• LISTED RECORDS:

|---|

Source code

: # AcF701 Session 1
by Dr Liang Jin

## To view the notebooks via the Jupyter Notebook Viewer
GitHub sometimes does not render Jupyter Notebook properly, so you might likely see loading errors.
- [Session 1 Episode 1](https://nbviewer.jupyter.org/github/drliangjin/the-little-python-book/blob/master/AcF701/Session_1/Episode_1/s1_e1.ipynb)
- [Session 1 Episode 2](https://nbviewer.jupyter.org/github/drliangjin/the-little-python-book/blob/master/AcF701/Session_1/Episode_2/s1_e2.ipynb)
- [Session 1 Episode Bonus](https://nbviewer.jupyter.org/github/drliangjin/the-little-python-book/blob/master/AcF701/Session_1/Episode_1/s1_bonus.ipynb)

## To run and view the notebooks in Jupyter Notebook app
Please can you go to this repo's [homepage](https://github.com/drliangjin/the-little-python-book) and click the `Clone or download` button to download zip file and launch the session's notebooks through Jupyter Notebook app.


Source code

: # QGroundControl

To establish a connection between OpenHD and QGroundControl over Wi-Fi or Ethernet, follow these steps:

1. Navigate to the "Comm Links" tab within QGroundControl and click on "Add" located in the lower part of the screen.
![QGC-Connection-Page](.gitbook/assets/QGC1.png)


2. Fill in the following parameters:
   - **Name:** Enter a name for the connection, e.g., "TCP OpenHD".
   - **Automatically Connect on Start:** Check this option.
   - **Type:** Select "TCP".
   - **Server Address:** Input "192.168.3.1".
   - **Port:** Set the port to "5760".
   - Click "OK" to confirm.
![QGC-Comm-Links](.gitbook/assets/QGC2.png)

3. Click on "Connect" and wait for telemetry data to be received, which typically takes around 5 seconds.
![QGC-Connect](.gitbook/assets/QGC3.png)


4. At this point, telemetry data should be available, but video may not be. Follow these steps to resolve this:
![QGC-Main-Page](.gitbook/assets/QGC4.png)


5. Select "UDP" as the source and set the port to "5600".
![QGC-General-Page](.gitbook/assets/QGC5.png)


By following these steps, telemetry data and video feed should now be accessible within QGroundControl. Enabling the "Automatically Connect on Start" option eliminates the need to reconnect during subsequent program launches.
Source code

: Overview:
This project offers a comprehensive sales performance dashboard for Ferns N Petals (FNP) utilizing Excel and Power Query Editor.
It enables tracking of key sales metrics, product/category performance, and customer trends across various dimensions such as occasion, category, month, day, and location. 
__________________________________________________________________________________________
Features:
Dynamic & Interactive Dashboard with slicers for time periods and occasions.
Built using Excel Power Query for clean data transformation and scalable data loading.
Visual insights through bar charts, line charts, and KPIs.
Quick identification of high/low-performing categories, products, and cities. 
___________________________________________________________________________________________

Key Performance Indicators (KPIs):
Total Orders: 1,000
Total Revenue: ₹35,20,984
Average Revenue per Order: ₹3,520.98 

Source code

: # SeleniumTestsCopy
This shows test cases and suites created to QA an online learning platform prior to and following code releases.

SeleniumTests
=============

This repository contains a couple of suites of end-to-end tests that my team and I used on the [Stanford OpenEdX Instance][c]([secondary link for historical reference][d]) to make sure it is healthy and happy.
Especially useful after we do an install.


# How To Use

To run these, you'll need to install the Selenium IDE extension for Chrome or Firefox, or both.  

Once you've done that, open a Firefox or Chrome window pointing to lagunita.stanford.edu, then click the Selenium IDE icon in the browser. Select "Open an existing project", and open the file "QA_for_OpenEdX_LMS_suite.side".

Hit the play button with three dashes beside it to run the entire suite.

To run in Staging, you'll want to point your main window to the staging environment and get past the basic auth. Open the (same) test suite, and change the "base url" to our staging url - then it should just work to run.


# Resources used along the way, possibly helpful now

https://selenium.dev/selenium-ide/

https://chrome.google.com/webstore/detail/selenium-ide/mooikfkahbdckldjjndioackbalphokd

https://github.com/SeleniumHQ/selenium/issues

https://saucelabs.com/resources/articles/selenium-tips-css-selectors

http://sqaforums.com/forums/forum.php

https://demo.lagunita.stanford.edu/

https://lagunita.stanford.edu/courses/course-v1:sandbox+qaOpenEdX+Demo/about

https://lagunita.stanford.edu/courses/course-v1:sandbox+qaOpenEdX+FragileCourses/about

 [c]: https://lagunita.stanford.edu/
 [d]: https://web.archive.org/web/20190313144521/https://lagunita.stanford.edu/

|---|

• WORK ITEM:
An exact copy of the lines above, from the one containing "3. Click on" through the one containing "Dynamic & Interactive", is the whole of the answer.

• EXERCISE RESPONSE:
3. Click on "Connect" and wait for telemetry data to be received, which typically takes around 5 seconds.
![QGC-Connect](.gitbook/assets/QGC3.png)


4. At this point, telemetry data should be available, but video may not be. Follow these steps to resolve this:
![QGC-Main-Page](.gitbook/assets/QGC4.png)


5. Select "UDP" as the source and set the port to "5600".
![QGC-General-Page](.gitbook/assets/QGC5.png)


By following these steps, telemetry data and video feed should now be accessible within QGroundControl. Enabling the "Automatically Connect on Start" option eliminates the need to reconnect during subsequent program launches.
Source code

: Overview:
This project offers a comprehensive sales performance dashboard for Ferns N Petals (FNP) utilizing Excel and Power Query Editor.
It enables tracking of key sales metrics, product/category performance, and customer trends across various dimensions such as occasion, category, month, day, and location. 
__________________________________________________________________________________________
Features:
Dynamic & Interactive Dashboard with slicers for time periods and occasions.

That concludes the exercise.